***** Stored data
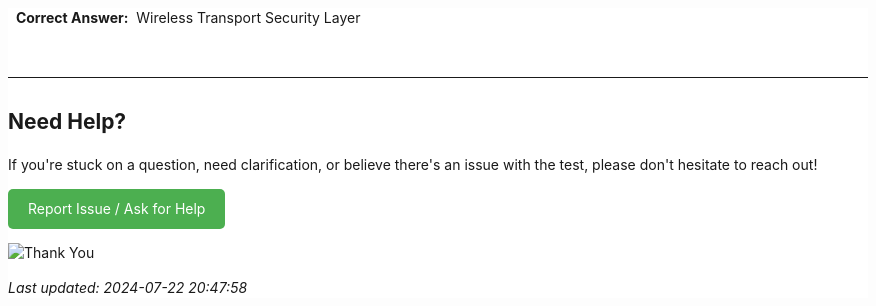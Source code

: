 &nbsp;
**Correct Answer:** &nbsp;Wireless Transport Security Layer<br />

&nbsp;

---

## Need Help?

If you're stuck on a question, need clarification, or believe there's an issue with the test, please don't hesitate to reach out!

<a href='mailto:ujjwaljha744@gmail.com?subject=Help%20Needed%20-%20CSE - Practice Test -01&body=Test%20ID%3A%2064228d2e4357527ae2684a79%0A%0AQuestion%20Number%3A%20%0A%0ADescription%20of%20Issue%3A%20' style='display: inline-block; padding: 10px 20px; background-color: #4CAF50; color: white; text-decoration: none; border-radius: 5px;'>Report Issue / Ask for Help</a>

![Thank You](https://media.giphy.com/media/M9NbzZjAcxq9jS9LZJ/giphy.gif)

*Last updated: 2024-07-22 20:47:58*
**********
> _About this task_:
Omit every image. Quote each record exactly.

> _Answer space_:
Source code

: &nbsp;
**Correct Answer:** &nbsp;Wireless Transport Security Layer<br />

&nbsp;

---

## Need Help?

If you're stuck on a question, need clarification, or believe there's an issue with the test, please don't hesitate to reach out!

<a href='mailto:ujjwaljha744@gmail.com?subject=Help%20Needed%20-%20CSE - Practice Test -01&body=Test%20ID%3A%2064228d2e4357527ae2684a79%0A%0AQuestion%20Number%3A%20%0A%0ADescription%20of%20Issue%3A%20' style='display: inline-block; padding: 10px 20px; background-color: #4CAF50; color: white; text-decoration: none; border-radius: 5px;'>Report Issue / Ask for Help</a>

![Thank You](https://media.giphy.com/media/M9NbzZjAcxq9jS9LZJ/giphy.gif)

*Last updated: 2024-07-22 20:47:58*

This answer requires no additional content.